I can't understand why anyone would install a small PLC where a simple momentary switch would most likely suffice? 

I do some PLC work, but this is NOT a job for a plc IMO. This is a job for a switch.


----------



## sbrn33 (Mar 15, 2007)

Cow said:


> I can't understand why anyone would install a small PLC where a simple momentary switch would most likely suffice?
> 
> I do some PLC work, but this is NOT a job for a plc IMO. This is a job for a switch.


Oh you are right. I was just upping the ante a bit, but honestly with a few safety switches it might be a decent option.


----------



## Jlarson (Jun 28, 2009)

Opening the loading chute door should kill the cycle.
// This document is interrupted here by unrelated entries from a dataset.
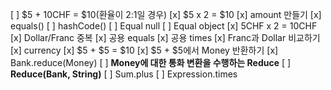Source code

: [ ] $5 + 10CHF = $10(환율이 2:1일 경우)
[x] $5 x 2 = $10
[x] amount 만들기
[x] equals()
[ ] hashCode()
[ ] Equal null
[ ] Equal object
[x] 5CHF x 2 = 10CHF
[x] Dollar/Franc 중복
[x] 공용 equals
[x] 공용 times
[x] Franc과 Dollar 비교하기
[x] currency
[x] $5 + $5 = $10
[x] $5 + $5에서 Money 반환하기
[x] Bank.reduce(Money)
[ ] **Money에 대한 통화 변환을 수행하는 Reduce**
[ ] **Reduce(Bank, String)**
[ ] Sum.plus
[ ] Expression.times
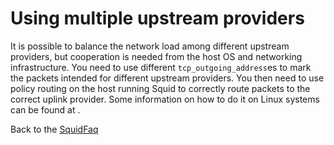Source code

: # Using multiple upstream providers

It is possible to balance the network load among different upstream
providers, but cooperation is needed from the host OS and networking
infrastructure. You need to use different `tcp_outgoing_address`es to
mark the packets intended for different upstream providers. You then
need to use policy routing on the host running Squid to correctly route
packets to the correct uplink provider. Some information on how to do it
on Linux systems can be found at
[](http://lukecyca.com/2004/09/28/howto-multirouting-with-linux/).

Back to the
[SquidFaq](/SquidFaq)
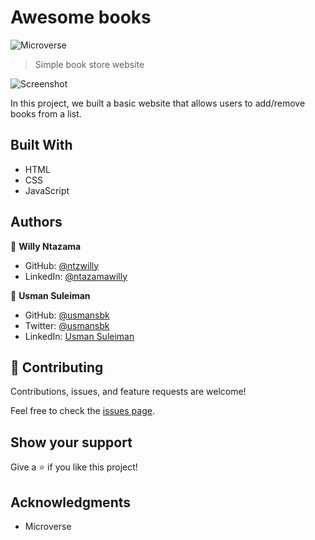 # Awesome books

![Microverse](https://img.shields.io/badge/Microverse-blueviolet)

> Simple book store website

![Screenshot](https://user-images.githubusercontent.com/10219539/124446690-8f9a4c00-dd78-11eb-94ae-45abf45b5c42.png)

In this project, we built a basic website that allows users to add/remove books from a list.

## Built With

- HTML
- CSS
- JavaScript

## Authors

👤 **Willy Ntazama**

- GitHub: [@ntzwilly](https://github.com/ntzwilly)
- LinkedIn: [@ntazamawilly](https://linkedin.com/in/ntazama-willy-b676b7aa)

👤 **Usman Suleiman**

- GitHub: [@usmansbk](https://github.com/usmansbk)
- Twitter: [@usmansbk](https://twitter.com/usmansbk)
- LinkedIn: [Usman Suleiman](https://www.linkedin.com/in/usman-suleiman-82b444140/)

## 🤝 Contributing

Contributions, issues, and feature requests are welcome!

Feel free to check the [issues page](../../issues/).

## Show your support

Give a ⭐️ if you like this project!

## Acknowledgments

- Microverse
The key switch is just there to keep random idiots from running it.


----------



## frenchelectrican (Mar 15, 2007)

Jlarson said:


> Opening the loading chute door should kill the cycle. The key switch is just there to keep random idiots from running it.


Yep.,, it is set up like that and when the loading gate or door is open it will shut off the pump cycle quick.

I useally get call to fix those compactors once a while and useally the gate interlock switch can get off alignment and cause prevent unit start up.


----------



## AK_sparky (Aug 13, 2013)

Helmut said:


> Check this out..
> 
> In the photo, the middle button is STOP, bottom button is REVERSE.
> 
> ...


Change the N/C STOP switch with a N/O switch. Operator has to hold the button for full cycle, but the key is still required for the first 5 seconds.

The only pain is that you would have to hold both buttons and turn the key to do reverse, but depending on the circuit that could be easily remedied too.


----------



## splatz (May 23, 2015)

There are a lot of things you "could" do to make it work but in this case, I'd be very hesitant to do anything that isn't explicitly laid out in the manufacturer's documentation. 

I wouldn't want to customize this myself and assume the liability if something happens. I don't know how you're supposed to set up a trash compactor for safe operation. I think your guesses are probably right on the money but I just wouldn't want to guess.


----------



## gnuuser (Jan 13, 2013)

depending on the manufacturer of the machine your compactors are supposed to have safety switches *and* interlocks in the loading shoot doors, as well as the bale unloading door.
the machine should not be able to run with either door open.
the key switch is generally to prevent unauthorized use.
the biggest issue you usually have to deal with is someone bypassing the switches.
If you plan on a plc to run this install a light screen into the safety circuits 
this will shut down the machine if anyone approaches and breaks the beam.


----------